Brețcu (/ro/ ; Bereck, Hungarian pronunciation: ; Angustia) is a commune in Covasna County, Transylvania, Romania composed of three villages: Brețcu, Mărtănuș (Kézdimartonos), and Oituz (Ojtoztelep). The village has been recorded under different names: Bereczk (1476), Breczko (1482-1496), Bretzku (1787 and 1850), and Bereck (1854).

==Geography==
The commune is located in the northeastern part of Covasna County, 16 km from Târgu Secuiesc and 51 km from the county seat, Sfântu Gheorghe, on the border with Bacău County and close to the border with Vrancea County. Brețcu is situated at an altitude of 600 m, in the foothills of the Nemira and Brețcu mountains, both of which are mountain ranges of the Eastern Carpathians. Brețcu village lies on the banks of Râul Negru and its left tributary, the river Brețcu, while Oituz village lies on the banks of the river Oituz, which flows eastward, towards Moldavia.

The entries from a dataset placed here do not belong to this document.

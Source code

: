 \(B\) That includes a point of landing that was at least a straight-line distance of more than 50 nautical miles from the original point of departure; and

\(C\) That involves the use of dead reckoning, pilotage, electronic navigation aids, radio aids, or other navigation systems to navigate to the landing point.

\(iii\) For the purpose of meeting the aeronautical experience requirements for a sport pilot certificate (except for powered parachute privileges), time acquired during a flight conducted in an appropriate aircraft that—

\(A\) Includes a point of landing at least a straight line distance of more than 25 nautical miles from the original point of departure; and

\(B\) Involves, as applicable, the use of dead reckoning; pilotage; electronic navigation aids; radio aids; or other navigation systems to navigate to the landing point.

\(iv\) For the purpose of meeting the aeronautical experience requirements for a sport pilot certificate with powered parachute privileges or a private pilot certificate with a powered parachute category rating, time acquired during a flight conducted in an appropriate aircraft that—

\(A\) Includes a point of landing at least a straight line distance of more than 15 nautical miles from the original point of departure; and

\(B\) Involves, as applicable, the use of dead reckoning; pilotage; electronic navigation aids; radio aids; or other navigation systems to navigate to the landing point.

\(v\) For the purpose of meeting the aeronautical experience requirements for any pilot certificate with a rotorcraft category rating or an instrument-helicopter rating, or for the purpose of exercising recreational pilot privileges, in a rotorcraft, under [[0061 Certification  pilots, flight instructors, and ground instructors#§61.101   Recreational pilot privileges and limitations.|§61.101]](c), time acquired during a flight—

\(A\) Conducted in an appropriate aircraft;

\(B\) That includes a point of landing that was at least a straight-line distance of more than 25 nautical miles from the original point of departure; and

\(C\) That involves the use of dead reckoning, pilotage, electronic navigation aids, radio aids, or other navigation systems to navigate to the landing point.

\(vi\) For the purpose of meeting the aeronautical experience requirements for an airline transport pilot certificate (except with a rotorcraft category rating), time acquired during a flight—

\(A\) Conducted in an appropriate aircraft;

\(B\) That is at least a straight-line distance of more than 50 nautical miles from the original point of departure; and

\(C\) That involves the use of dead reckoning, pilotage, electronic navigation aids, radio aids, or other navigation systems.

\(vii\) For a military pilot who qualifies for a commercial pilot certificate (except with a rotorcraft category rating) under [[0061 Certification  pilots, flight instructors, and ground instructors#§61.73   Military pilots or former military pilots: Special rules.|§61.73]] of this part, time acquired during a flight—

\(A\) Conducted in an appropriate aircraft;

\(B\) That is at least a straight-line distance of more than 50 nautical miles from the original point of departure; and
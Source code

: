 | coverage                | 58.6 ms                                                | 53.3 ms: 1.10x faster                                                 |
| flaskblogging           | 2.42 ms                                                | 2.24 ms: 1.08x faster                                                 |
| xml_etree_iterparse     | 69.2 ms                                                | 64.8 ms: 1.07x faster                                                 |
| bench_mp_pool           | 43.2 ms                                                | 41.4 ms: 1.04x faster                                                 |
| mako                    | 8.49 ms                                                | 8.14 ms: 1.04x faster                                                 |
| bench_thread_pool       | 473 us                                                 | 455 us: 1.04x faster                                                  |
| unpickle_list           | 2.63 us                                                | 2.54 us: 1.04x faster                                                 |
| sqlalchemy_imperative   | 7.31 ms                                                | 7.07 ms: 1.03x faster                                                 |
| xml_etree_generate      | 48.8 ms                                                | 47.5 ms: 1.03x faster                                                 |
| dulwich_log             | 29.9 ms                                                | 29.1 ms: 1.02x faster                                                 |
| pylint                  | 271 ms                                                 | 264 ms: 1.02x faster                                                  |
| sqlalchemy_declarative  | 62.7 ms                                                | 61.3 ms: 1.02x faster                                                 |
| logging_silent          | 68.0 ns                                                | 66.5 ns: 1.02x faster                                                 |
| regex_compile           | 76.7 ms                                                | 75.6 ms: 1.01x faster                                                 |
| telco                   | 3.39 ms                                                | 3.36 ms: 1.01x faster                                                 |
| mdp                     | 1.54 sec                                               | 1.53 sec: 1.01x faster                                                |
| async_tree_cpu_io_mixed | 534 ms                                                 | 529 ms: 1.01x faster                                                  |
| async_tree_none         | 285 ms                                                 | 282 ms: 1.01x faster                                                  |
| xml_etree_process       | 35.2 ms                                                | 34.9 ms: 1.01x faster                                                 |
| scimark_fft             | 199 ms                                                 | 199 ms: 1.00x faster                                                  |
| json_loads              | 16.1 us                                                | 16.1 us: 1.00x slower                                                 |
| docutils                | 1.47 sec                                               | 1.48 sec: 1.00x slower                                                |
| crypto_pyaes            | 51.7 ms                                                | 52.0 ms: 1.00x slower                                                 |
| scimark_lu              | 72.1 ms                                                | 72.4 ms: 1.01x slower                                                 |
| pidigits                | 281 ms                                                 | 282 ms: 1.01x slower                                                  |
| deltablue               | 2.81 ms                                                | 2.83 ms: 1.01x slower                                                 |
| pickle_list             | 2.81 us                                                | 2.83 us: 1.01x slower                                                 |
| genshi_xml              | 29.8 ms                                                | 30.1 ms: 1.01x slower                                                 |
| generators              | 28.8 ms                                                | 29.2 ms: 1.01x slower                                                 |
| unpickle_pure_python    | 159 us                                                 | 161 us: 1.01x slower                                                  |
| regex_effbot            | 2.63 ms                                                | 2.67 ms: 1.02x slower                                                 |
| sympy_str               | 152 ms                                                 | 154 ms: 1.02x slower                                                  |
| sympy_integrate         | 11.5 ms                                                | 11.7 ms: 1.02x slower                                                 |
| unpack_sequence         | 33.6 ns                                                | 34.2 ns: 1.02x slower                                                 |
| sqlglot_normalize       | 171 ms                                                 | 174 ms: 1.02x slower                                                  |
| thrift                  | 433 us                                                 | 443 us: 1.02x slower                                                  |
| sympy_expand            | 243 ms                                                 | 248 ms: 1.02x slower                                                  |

Brețcu is crossed by national road DN11 (part of European route E574), which starts in Brașov, passes through Târgu Secuiesc and Onești, and ends in Bacău. The Brețcu train station serves the 66 km long CFR Line 404, which starts in Sfântu Gheorghe, goes through Covasna, and ends in Brețcu; currently, the only operator on this route is Regio Călători.

==History==
The Roman castra and settlement of Angustia and is located on the east side of the village. Gheorghe Popa-Lisseanu argued that Brețcu was an old Romanian land mentioned in 1426 by King Sigismund in an official document. In that document, King Sigismund offered privileges to Romanians and to their Duke (the names of some Romanians were cited: Ioan and Radul, Țacu's son). The document contains the first attestation of Brețcu village.

On May 13, 1912, the village was hit by a violent F3 tornado. The tornado destroyed a total of 1,548 homes, killing 17 and injuring 150 others.

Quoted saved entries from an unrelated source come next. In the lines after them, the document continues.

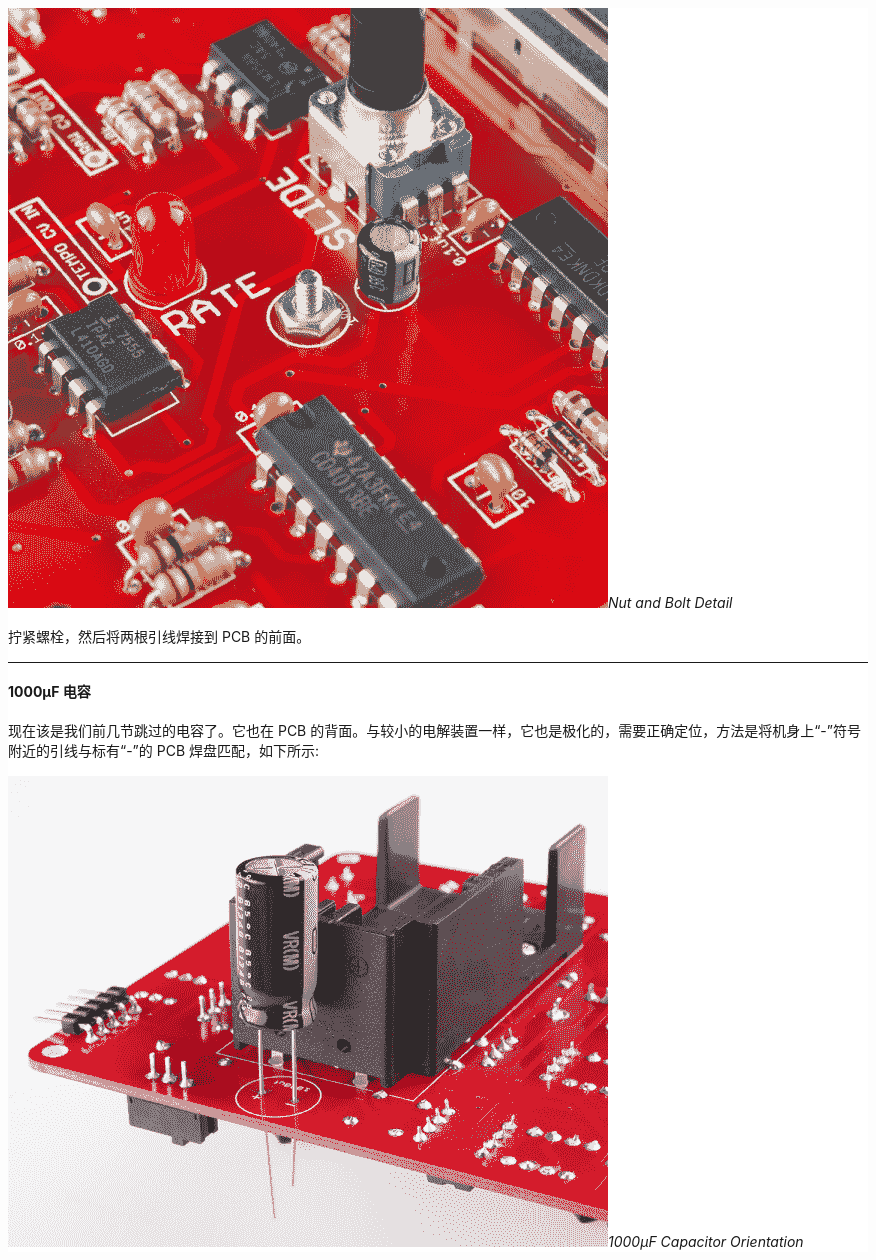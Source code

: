 [![Battery bolt and nut](img/23ff856a160bbec161d3955a592cb7e0.png)](https://cdn.sparkfun.com/assets/learn_tutorials/2/6/6/closeup-batt-nut.jpg)*Nut and Bolt Detail*

拧紧螺栓，然后将两根引线焊接到 PCB 的前面。

* * *

#### 1000μF 电容

现在该是我们前几节跳过的电容了。它也在 PCB 的背面。与较小的电解装置一样，它也是极化的，需要正确定位，方法是将机身上“-”符号附近的引线与标有“-”的 PCB 焊盘匹配，如下所示:

[![Big Capacitor](img/0a13b0b39e9038b2d55f38ab2149380f.png)](https://cdn.sparkfun.com/assets/learn_tutorials/2/6/6/closeup-big-cap.jpg)*1000µF Capacitor Orientation*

The settlement formed part of the Székely Land region of the historical Transylvania province. Until 1918, the village belonged to the Háromszék County of the Kingdom of Hungary. In the immediate aftermath of World War I, following the declaration of the Union of Transylvania with Romania, the area passed under Romanian administration, during the Hungarian–Romanian War (1918–1919). By the terms of the Treaty of Trianon of 1920, it became part of the Kingdom of Romania. In 1925, the commune fell in Plasa Târgu Secuiesc of Trei Scaune County.

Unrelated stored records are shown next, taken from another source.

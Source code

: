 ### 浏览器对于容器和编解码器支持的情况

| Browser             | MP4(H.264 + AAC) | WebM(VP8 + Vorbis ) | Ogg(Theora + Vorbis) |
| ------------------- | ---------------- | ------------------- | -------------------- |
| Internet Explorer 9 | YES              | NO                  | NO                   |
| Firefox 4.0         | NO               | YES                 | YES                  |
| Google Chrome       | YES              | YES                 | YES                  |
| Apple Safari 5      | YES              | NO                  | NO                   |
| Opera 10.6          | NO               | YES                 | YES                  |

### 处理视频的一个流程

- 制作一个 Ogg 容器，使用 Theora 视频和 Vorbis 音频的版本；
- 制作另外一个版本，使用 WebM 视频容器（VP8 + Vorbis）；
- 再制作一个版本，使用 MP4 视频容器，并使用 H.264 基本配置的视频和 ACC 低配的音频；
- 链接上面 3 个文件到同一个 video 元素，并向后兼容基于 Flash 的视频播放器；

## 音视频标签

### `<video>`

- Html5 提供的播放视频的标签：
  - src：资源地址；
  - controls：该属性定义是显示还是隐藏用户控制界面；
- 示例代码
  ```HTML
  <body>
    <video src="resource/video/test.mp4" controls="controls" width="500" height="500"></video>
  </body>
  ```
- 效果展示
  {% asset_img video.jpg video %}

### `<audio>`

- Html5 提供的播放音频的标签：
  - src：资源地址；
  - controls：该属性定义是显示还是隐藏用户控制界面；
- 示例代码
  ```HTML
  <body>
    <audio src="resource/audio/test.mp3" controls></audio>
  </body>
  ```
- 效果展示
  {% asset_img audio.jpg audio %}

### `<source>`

In August 1940, under the auspices of Nazi Germany, which imposed the Second Vienna Award, Hungary retook the territory of Northern Transylvania (which included Brețcu) from Romania. Towards the end of World War II, however, the commune was taken back from Hungarian and German troops by Romanian and Soviet forces in September–October 1944.

In 1950, after Communist Romania was established, Brețcu became part of the Târgu Secuiesc Raion of Stalin Region. From 1952 and 1960, it was part of the Magyar Autonomous Region, and between 1960 and 1968 it reverted to Brașov Region. In 1968, when Romania was reorganized based on counties rather than regions, the commune became part of Covasna County.

==Demographics==

According to the 2011 census, the commune had a population of 3,550, of which 71.46% were Hungarians, 22.9% were Romanians, 2.25% Roma, and 1.04% Csángós. At the 2021 census, Brețcu had a population of 3,132, of which 73.24% were Hungarians and 23.28% were Romanians.

==Personalities==
- Áron Gábor, hero of the Hungarian Revolution of 1848 was born here in 1814.